A total of 189 patients were evaluated during 1,100 patient-years of follow-up from the date of the initial LGD diagnosis (median, 53 months; interquartile range, 19 - 92 months). Overall, 38 (20.1% of study population) had progressed to HGD (16 patients) or CRC (22 patients). Table 1 demonstrates the variables significantly associated with progression to HGD or CRC on univariate analysis.
“Table 1. Variables associated with progression to HGD or CRC in univariate analysis”
In addition, a statistically non-significant trend towards the progression to HGD or CRC was observed in those patients with history of primary sclerosing cholangitis (hazard ratio (HR), 3.5; 95% confidence interval (CI), 1.2–10.1; p=0.02), a shortened colon (HR, 2.8; 95% CI, 1.1–6.6; P=0.02), metachronous dysplasia (HR, 2.6; 95% CI, 1.3–5.0; P=0.005), and histological active inflammation in the segment of LGD (HR, 2.30; 95% CI, 1.1–4.9; P=0.02). At multivariate level, macroscopically non-polypoid (HR, 12.1; 95% CI, 4.0 - 36.8; P=0.001) or invisible (HR, 6.0; 95% CI, 1.8 - 19.7; P=0.003) lesions, lesions 1cm or larger in size (HR, 3.3; 95% CI, 1.4 - 8.2; P=0.008), and a previous history of “indefinite for dysplasia” diagnosis (HR, 3.0; 95% CI, 1.4 - 6.8; P=0.007) remained significant contributory factors for developing HGD or CRC.

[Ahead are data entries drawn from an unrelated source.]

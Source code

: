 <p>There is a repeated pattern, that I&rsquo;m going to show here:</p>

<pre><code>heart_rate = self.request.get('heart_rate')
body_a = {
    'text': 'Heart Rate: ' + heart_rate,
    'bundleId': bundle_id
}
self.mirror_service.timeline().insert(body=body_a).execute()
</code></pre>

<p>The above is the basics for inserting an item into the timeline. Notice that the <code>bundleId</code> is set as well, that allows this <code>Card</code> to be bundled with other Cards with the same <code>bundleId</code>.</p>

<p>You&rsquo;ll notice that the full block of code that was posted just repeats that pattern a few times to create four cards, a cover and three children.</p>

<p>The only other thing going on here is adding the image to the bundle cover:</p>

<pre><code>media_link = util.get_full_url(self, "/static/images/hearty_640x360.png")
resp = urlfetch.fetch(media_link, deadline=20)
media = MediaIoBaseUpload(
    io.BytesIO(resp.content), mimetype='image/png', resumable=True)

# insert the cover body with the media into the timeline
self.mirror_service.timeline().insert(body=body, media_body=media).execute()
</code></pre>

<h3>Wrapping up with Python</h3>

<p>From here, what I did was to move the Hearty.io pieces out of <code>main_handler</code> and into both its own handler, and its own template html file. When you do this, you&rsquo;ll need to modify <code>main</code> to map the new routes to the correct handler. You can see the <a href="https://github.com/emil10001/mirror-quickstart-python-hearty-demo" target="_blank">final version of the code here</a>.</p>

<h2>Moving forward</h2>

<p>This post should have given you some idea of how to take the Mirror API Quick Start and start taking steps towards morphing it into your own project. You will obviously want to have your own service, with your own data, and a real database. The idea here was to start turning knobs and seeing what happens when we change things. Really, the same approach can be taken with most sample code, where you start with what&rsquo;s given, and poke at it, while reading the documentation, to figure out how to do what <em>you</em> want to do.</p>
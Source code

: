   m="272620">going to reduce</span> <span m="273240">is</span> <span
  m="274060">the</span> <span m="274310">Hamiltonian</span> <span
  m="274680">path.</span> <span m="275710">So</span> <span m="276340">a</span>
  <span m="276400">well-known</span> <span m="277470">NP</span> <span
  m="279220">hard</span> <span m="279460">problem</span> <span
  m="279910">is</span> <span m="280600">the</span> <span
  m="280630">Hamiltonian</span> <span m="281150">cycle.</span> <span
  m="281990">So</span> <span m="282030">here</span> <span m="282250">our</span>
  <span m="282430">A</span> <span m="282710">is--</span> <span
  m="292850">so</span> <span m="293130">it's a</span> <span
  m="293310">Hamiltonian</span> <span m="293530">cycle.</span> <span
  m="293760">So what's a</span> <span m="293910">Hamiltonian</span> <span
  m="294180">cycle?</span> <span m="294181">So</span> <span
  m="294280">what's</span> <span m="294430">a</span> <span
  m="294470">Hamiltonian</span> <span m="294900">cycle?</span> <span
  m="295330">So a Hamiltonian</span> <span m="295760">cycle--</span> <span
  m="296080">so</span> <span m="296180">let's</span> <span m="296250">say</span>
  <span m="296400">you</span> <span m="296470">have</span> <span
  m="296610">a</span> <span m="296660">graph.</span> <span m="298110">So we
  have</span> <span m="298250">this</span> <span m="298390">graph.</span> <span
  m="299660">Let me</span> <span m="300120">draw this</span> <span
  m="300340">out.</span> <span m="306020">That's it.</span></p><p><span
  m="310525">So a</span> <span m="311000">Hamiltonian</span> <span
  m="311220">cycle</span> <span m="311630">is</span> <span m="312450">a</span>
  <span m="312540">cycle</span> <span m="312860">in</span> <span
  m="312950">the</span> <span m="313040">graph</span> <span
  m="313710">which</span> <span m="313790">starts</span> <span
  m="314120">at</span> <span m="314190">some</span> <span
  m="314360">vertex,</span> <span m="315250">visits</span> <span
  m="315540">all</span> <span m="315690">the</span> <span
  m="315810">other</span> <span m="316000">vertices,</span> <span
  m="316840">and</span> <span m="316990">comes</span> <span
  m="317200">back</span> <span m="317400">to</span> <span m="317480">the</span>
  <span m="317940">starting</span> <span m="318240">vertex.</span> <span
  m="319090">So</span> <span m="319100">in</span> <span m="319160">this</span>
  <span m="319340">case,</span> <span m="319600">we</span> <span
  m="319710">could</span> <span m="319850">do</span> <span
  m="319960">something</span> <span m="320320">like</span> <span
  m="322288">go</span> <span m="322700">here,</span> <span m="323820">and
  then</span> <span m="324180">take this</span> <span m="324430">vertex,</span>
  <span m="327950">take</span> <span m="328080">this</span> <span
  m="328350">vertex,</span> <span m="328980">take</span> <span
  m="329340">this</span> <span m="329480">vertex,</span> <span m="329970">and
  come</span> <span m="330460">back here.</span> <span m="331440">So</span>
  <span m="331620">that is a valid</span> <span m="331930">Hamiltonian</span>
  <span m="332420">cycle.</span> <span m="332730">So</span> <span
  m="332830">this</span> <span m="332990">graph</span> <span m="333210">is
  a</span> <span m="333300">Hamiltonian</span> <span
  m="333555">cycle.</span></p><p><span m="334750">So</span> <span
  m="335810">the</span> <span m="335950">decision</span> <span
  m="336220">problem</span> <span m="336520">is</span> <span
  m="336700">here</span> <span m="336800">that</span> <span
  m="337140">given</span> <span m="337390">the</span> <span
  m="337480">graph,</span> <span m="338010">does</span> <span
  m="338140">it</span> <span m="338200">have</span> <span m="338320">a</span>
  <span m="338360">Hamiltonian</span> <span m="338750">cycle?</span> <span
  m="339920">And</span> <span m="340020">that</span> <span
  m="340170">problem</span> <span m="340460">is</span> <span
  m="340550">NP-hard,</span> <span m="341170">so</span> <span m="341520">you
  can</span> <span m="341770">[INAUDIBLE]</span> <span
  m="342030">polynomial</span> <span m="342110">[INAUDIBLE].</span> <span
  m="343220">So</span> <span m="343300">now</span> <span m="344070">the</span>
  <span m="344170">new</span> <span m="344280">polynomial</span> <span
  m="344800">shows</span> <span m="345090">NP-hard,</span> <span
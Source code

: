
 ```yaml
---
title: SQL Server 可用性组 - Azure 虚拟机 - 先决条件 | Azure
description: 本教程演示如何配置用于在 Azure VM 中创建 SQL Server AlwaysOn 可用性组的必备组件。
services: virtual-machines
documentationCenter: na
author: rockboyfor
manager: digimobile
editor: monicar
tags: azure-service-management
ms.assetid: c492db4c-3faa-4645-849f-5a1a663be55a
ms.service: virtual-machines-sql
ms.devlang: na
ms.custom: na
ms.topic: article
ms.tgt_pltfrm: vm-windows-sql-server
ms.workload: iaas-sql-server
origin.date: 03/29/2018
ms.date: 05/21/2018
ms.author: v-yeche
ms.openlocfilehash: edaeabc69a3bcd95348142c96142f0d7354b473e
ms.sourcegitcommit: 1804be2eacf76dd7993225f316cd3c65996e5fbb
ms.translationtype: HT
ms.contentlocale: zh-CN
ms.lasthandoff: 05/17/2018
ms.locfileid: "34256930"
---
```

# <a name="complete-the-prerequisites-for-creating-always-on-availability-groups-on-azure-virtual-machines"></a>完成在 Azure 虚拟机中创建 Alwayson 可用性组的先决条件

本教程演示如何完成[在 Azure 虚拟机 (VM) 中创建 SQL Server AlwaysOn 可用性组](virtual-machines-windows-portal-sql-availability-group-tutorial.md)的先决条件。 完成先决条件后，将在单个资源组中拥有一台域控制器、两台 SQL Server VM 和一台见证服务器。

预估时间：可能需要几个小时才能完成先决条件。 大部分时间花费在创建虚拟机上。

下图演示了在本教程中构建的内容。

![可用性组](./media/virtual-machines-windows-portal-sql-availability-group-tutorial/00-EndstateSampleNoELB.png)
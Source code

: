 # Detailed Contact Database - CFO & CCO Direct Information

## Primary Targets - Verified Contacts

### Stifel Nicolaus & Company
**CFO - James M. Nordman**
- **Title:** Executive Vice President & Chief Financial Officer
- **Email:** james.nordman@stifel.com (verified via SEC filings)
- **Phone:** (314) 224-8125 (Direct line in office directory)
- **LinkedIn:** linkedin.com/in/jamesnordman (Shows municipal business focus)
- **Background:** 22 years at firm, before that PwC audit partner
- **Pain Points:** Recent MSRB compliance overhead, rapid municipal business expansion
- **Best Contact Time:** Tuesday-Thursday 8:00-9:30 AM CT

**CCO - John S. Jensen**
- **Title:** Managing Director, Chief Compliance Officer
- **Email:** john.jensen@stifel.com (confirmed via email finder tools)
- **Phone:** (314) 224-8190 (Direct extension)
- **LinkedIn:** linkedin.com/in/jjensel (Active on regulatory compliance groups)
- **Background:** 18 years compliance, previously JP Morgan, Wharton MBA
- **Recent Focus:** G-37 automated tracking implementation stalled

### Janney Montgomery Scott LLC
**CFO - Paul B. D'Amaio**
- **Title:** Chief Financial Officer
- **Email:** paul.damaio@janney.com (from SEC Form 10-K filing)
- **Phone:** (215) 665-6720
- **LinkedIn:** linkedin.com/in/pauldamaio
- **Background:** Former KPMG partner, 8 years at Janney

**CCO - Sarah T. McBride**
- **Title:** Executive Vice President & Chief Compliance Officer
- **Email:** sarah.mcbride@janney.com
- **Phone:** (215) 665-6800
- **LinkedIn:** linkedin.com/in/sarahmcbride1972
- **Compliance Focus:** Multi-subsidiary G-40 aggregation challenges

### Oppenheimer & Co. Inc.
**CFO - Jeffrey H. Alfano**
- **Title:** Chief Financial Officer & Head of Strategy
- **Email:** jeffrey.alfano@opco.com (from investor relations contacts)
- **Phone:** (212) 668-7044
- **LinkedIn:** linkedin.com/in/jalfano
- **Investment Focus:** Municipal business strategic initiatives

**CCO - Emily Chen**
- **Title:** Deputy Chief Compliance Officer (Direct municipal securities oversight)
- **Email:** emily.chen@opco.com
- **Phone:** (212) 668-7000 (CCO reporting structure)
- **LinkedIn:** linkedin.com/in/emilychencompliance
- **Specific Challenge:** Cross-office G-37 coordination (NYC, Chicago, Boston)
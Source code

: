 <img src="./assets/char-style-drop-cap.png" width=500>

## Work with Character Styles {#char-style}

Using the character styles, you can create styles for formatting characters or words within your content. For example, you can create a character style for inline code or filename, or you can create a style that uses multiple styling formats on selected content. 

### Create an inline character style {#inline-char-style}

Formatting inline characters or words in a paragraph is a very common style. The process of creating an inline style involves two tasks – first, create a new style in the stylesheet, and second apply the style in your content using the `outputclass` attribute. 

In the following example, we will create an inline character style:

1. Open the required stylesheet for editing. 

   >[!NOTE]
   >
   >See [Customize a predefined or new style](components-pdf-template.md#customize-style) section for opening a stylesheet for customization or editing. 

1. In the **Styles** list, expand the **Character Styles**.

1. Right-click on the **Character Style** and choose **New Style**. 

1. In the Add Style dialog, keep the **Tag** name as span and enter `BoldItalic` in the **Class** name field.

Lesions that are large (1cm or larger), non-polypoid, and endoscopically invisible or proceeded by "indefinite for dysplasia" diagnosis are independent risk factors for the development of HGD or CRC in UC patients with LGD. Patients with these risk factors require careful counseling of management options including colectomy.